Only once before, at a bespoke Neapolitan tailor which if memory serves was Rubinacci, has this correspondent ever seen a garment that incorporated a cigar carrier. That was a safari jacket made several decades ago for an exacting Texan customer who liked to keep his Cubans available for a quick draw at all times.
Hussein Chalayan does not smoke cigars and is more Hoxton than Texan. Yet he is nothing if not committed to his process. So before setting off on the research trip to Cuba that informed both this and his Resort '16 womenswear, he had a puff or two. "I felt so ill, man! It was almost…fleshy." Tobacco was not the only intoxicant that wreathed itself around Chalayan while preparing this collection. "I like the idea that Cuba has its own sense of time and its own momentum…constantly there is an interplay of tropical, Hispanic, African."
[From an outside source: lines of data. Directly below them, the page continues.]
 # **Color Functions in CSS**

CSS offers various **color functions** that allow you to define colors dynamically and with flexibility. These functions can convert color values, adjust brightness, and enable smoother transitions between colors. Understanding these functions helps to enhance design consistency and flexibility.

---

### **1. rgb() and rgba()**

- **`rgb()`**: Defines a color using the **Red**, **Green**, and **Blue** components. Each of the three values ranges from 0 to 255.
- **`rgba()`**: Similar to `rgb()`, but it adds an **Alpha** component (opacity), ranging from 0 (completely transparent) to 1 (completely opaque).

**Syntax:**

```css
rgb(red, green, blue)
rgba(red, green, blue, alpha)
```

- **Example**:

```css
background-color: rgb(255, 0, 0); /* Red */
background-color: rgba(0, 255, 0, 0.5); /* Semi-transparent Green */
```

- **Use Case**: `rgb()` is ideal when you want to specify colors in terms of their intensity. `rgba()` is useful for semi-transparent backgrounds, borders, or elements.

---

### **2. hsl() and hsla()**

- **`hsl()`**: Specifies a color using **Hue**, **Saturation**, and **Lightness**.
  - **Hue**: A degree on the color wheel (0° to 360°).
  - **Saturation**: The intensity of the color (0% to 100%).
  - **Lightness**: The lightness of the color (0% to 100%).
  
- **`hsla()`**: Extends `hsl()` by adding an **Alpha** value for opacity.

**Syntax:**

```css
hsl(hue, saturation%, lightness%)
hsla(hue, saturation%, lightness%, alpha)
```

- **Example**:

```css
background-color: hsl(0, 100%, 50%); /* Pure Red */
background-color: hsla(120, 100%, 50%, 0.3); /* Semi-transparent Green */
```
Apart from those cigar harnesses, the designer's time in Cuba's cast-in-aspic, flawed but inspiring shot at anticapitalist utopia osmosed itself into the collection in ways both literal and conceptual. That strange, multibodied ant-line character is called the "Plonk" and was found by Chalayan in the British Library, then licensed and redrawn as a sort of simplistic cipher for the designer's own progress. The dancing couple jacquard; the tobacco-toned, military-touched (but by no means Castro-homaged) short suit; and an excellent statistic print all nodded to the befuddling cocktail of mystique and propaganda that for decades shrouded this isle. Travel collections have been a choice—and sometimes blatantly lazy—trope of this menswear season, but nowhere else did you feel as close to an imagined destination as here.